The material below includes pictures; leave them out and return only the lines between the line containing "Source code" and the line containing "连续运行函数很多次，并计算时间差", inclusive, word for word.

Data listing below:

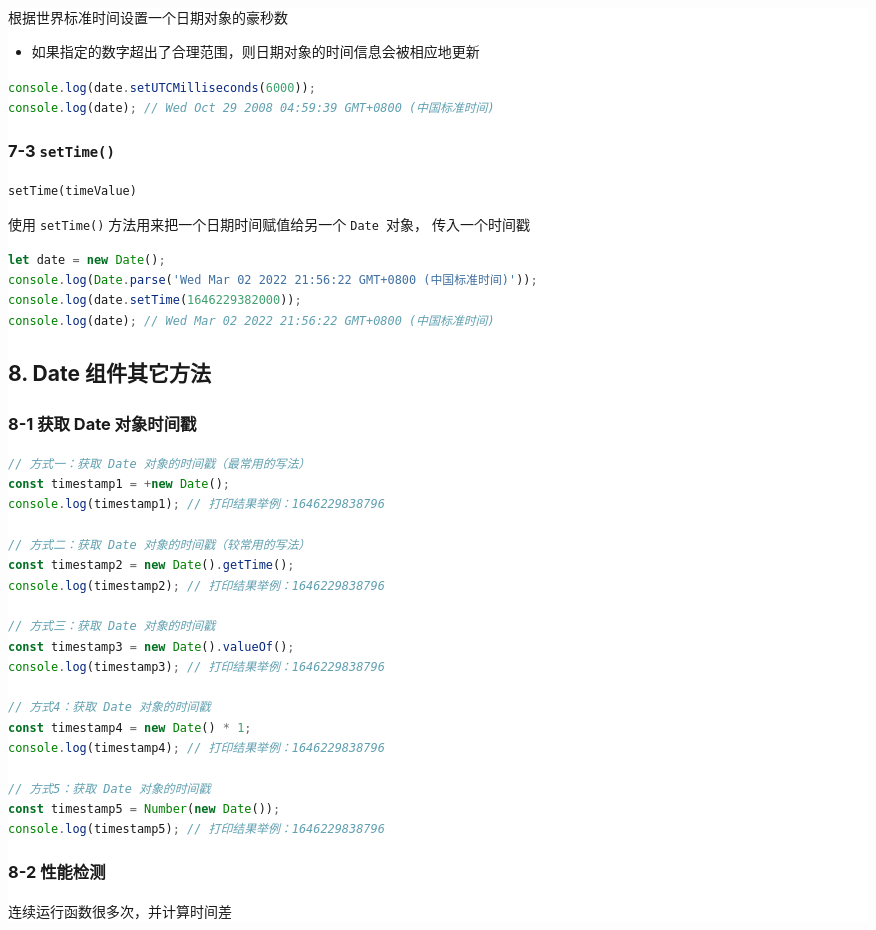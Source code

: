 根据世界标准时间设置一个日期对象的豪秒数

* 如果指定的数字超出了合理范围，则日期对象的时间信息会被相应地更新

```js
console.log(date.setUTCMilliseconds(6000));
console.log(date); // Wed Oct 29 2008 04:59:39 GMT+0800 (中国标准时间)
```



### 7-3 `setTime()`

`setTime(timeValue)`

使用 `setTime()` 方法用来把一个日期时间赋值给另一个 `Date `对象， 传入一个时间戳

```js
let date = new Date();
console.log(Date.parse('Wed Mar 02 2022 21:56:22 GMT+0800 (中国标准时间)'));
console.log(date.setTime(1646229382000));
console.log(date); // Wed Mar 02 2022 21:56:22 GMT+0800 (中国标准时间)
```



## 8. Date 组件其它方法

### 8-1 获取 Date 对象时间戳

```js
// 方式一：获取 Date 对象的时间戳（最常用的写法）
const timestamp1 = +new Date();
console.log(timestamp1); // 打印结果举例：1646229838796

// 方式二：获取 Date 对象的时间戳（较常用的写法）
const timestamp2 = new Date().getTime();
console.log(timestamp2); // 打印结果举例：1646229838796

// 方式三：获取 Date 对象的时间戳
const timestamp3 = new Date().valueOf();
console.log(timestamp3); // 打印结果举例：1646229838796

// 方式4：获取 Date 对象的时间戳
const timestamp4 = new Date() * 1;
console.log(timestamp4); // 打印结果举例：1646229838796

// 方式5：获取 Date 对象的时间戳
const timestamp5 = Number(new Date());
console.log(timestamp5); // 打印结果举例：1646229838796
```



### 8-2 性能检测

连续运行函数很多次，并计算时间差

End of Data listing.
Data listing below:

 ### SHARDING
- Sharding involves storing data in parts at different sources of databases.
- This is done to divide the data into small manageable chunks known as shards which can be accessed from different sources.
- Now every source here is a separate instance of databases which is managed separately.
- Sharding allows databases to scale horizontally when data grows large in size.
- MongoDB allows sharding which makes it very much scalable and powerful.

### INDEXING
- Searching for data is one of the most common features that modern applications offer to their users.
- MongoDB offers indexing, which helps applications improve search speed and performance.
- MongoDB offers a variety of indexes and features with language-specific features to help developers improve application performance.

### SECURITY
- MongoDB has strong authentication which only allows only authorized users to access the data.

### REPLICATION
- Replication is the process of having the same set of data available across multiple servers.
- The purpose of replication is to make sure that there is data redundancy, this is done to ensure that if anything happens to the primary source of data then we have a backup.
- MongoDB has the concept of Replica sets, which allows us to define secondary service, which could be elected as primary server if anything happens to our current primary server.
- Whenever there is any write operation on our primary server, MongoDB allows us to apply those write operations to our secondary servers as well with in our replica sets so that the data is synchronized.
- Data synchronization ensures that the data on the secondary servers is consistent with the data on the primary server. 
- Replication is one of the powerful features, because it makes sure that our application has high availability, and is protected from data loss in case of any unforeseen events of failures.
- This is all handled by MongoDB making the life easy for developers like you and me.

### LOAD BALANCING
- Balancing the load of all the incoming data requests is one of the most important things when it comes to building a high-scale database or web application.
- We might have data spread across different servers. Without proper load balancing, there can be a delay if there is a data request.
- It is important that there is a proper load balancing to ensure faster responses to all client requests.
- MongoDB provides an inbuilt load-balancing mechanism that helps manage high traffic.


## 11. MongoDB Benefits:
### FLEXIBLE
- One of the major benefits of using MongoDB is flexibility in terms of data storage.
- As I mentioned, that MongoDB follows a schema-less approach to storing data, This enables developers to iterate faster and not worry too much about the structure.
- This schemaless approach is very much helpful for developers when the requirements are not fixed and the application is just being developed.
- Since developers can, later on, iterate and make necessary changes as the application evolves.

End of Data listing.

**Solution for this exercise**
Source code

: 根据世界标准时间设置一个日期对象的豪秒数

* 如果指定的数字超出了合理范围，则日期对象的时间信息会被相应地更新

```js
console.log(date.setUTCMilliseconds(6000));
console.log(date); // Wed Oct 29 2008 04:59:39 GMT+0800 (中国标准时间)
```



### 7-3 `setTime()`

`setTime(timeValue)`

使用 `setTime()` 方法用来把一个日期时间赋值给另一个 `Date `对象， 传入一个时间戳

```js
let date = new Date();
console.log(Date.parse('Wed Mar 02 2022 21:56:22 GMT+0800 (中国标准时间)'));
console.log(date.setTime(1646229382000));
console.log(date); // Wed Mar 02 2022 21:56:22 GMT+0800 (中国标准时间)
```



## 8. Date 组件其它方法

### 8-1 获取 Date 对象时间戳

```js
// 方式一：获取 Date 对象的时间戳（最常用的写法）
const timestamp1 = +new Date();
console.log(timestamp1); // 打印结果举例：1646229838796

// 方式二：获取 Date 对象的时间戳（较常用的写法）
const timestamp2 = new Date().getTime();
console.log(timestamp2); // 打印结果举例：1646229838796

// 方式三：获取 Date 对象的时间戳
const timestamp3 = new Date().valueOf();
console.log(timestamp3); // 打印结果举例：1646229838796

// 方式4：获取 Date 对象的时间戳
const timestamp4 = new Date() * 1;
console.log(timestamp4); // 打印结果举例：1646229838796

// 方式5：获取 Date 对象的时间戳
const timestamp5 = Number(new Date());
console.log(timestamp5); // 打印结果举例：1646229838796
```



### 8-2 性能检测

连续运行函数很多次，并计算时间差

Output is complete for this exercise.